------ DATA SECTION
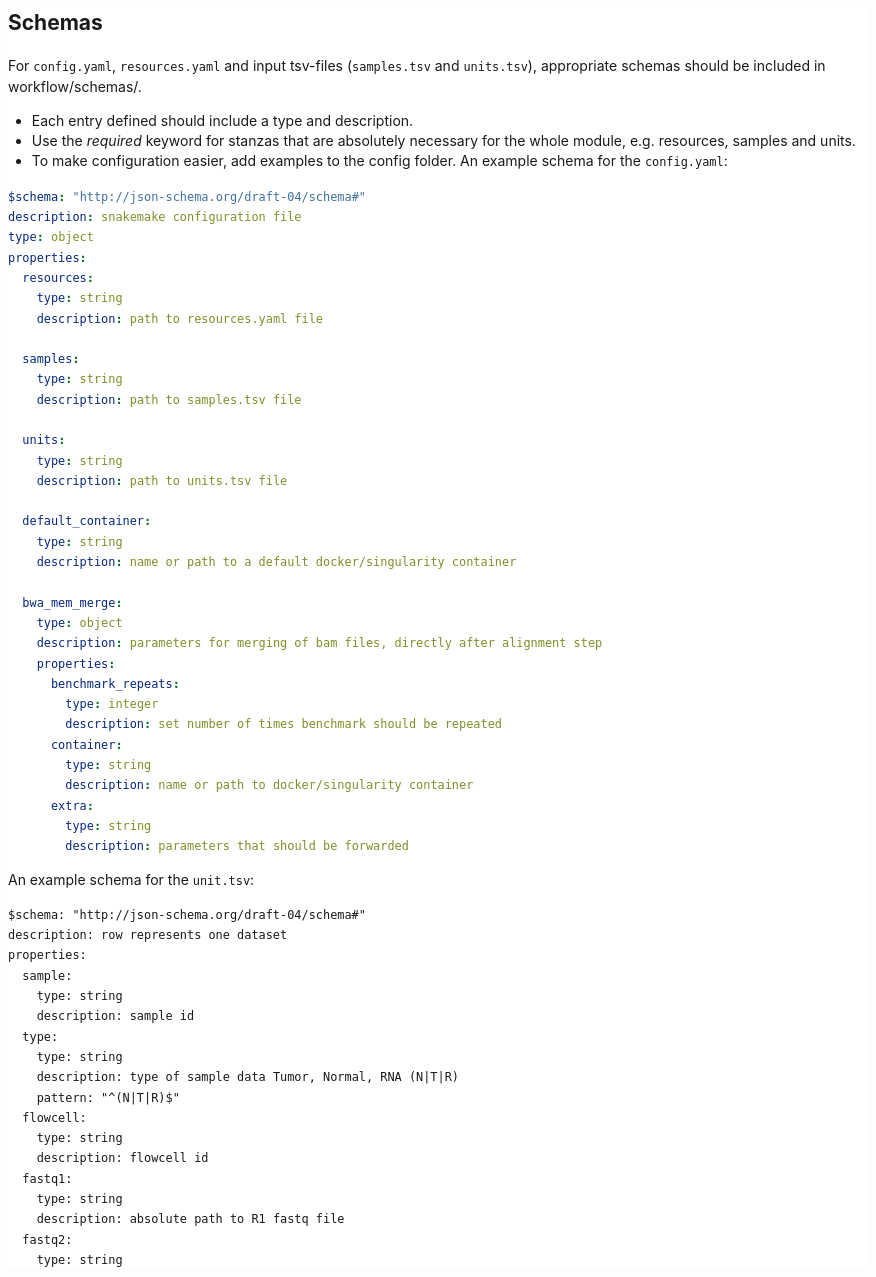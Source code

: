 ## Schemas
For `config.yaml`, `resources.yaml` and input tsv-files (`samples.tsv` and `units.tsv`), appropriate schemas should be included in workflow/schemas/.
* Each entry defined should include a type and description.
* Use the *required* keyword for stanzas that are absolutely necessary for the whole module, e.g. resources, samples and units.
* To make configuration easier, add examples to the config folder.
An example schema for the `config.yaml`:
```yaml
$schema: "http://json-schema.org/draft-04/schema#"
description: snakemake configuration file
type: object
properties:
  resources:
    type: string
    description: path to resources.yaml file

  samples:
    type: string
    description: path to samples.tsv file

  units:
    type: string
    description: path to units.tsv file

  default_container:
    type: string
    description: name or path to a default docker/singularity container

  bwa_mem_merge:
    type: object
    description: parameters for merging of bam files, directly after alignment step
    properties:
      benchmark_repeats:
        type: integer
        description: set number of times benchmark should be repeated
      container:
        type: string
        description: name or path to docker/singularity container
      extra:
        type: string
        description: parameters that should be forwarded
```
An example schema for the `unit.tsv`:
```
$schema: "http://json-schema.org/draft-04/schema#"
description: row represents one dataset
properties:
  sample:
    type: string
    description: sample id
  type:
    type: string
    description: type of sample data Tumor, Normal, RNA (N|T|R)
    pattern: "^(N|T|R)$"
  flowcell:
    type: string
    description: flowcell id
  fastq1:
    type: string
    description: absolute path to R1 fastq file
  fastq2:
    type: string
```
------------
| ASSIGNMENT |
Your task is to find every line above containing the word "files" and copy it.

| TASK OUTPUT |
For `config.yaml`, `resources.yaml` and input tsv-files (`samples.tsv` and `units.tsv`), appropriate schemas should be included in workflow/schemas/.
    description: parameters for merging of bam files, directly after alignment step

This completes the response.